Surprise! NASA’s OSIRIS-REx probe catches asteroid spewing bits into space
This view of asteroid Bennu ejecting particles from its surface on Jan. 19 was created by combining two images taken by NASA’s OSIRIS-REx spacecraft. Other image processing techniques were applied, such as cropping and adjusting the brightness and contrast of each image. (NASA / Goddard / Univ. of Arizona / Lockheed Martin Photo)
NASA’s OSIRIS-REx spacecraft has spotted something that hasn’t been seen up close on an asteroid before: plumes of particles erupting into space.
The mission’s scientists shared pictures of the plumes as well as the unexpectedly rugged terrain on the asteroid, known as Bennu, today at the Lunar and Planetary Science Conference in The Woodlands, Texas. They also published a set of seven papers about their findings in the journal Nature.
“The discovery of plumes is one of the biggest surprises of my scientific career,” Dante Lauretta, OSIRIS-REx principal investigator at the University of Arizona, said in a news release. “And the rugged terrain went against all of our predictions. Bennu is already surprising us, and our exciting journey there is just getting started.”

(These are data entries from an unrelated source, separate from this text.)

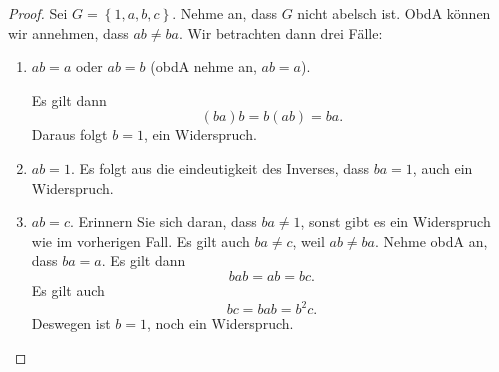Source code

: \begin{proof}
	Sei $G=\left\{ 1,a,b,c \right\} $. Nehme an, dass $G$ nicht abelsch ist. ObdA können wir annehmen, dass $ab\neq ba$. Wir betrachten dann drei Fälle:
	\begin{enumerate}
		\item $ab=a$ oder $ab=b$ (obdA nehme an, $ab=a$).

			Es gilt dann
			\[
				(ba)b=b(ab)=ba
			.\] 
			Daraus folgt $b=1$, ein Widerspruch.

		\item $ab=1$. Es folgt aus die eindeutigkeit des Inverses, dass $ba=1$, auch ein Widerspruch.

		\item $ab=c$. Erinnern Sie sich daran, dass $ba\neq 1$, sonst gibt es ein Widerspruch wie im vorherigen Fall. Es gilt auch $ba\neq c$, weil $ab\neq ba$. Nehme obdA an, dass $ba=a$. Es gilt dann
			\[
			bab=ab=bc
			.\] 
			Es gilt auch
			\[
			bc=bab=b^2c
			.\] 
			Deswegen ist $b=1$, noch ein Widerspruch.\qedhere
	\end{enumerate}
\end{proof}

Bits of material were first spotted floating up from Bennu on Jan. 6, shortly after OSIRIS-REx went into an orbit that brought about a mile away from the quarter-mile-wide asteroid. Lauretta and his colleagues determined that the particles didn’t pose a hazard to the spacecraft, and they’re continuing to analyze the plumes and their possible causes.
“We don’t know the mechanism that is causing this right now,” Lauretta said.
Many of the particles were ejected clear of the asteroid and sailed out into space, 70 million miles from Earth, but the team tracked some particles that orbited Bennu as tiny satellites before returning to the asteroid’s surface.
The plumes make Bennu one of about a dozen active asteroids that exhibit comet-like behavior. OSIRIS-REx’s scientists didn’t expect to see such activity when the probe was launched in 2016.
They also didn’t expect to see so many boulders strewn across Bennu’s surface. And that could be a problem.
The main purpose of the OSIRIS-REx mission is to perform a touch-and-go maneuver, collect samples from the surface and put them in a capsule that would be delivered to Earth during a flyby in 2023.
OSIRIS-REx’s mission planners expected to identify a clear area measuring 82 feet wide as the target for the touch-and-go. But because the surface is so rugged, the team hasn’t been able to find a hazard-free spot that wide. Now the team is looking for smaller areas to target, and adjusting its sampling plan to do a more precise touch-and-go maneuver.
“Throughout OSIRIS-REx’s operations near Bennu, our spacecraft and operations team have demonstrated that we can achieve system performance that beats design requirements,” said Rich Burns, the mission’s project manager at NASA’s Goddard Space Flight Center. “Bennu has issued us a challenge to deal with its rugged terrain, and we are confident that OSIRIS-REx is up to the task.”
In addition to the particle plumes and rocky terrain, OSIRIS-REx’s scientists are reporting a change in Bennu’s rotation rate, due to a cycle of heating and cooling known as the Yarkovsky-O’Keefe-Radzievskii-Paddack effect, or YORP effect. It turns out that Bennu’s spin is speeding up at a rate of roughly one second every 100 years. Scientists have also detected a spot of magnetite on Bennu’s surface, which serves as further evidence that liquid water once interacted with the rock that made up Bennu’s parent body.
OSIRIS-REx stands for “Origins, Spectral Interpretation, Resource Identification, Security, Regolith Explorer.” The probe is due to spend another two years studying Bennu and securing its sample from the surface. If all goes according to plan, it will begin the trip back to Earth in March 2021 and drop off the sample capsule during an Earth flyby in September 2023.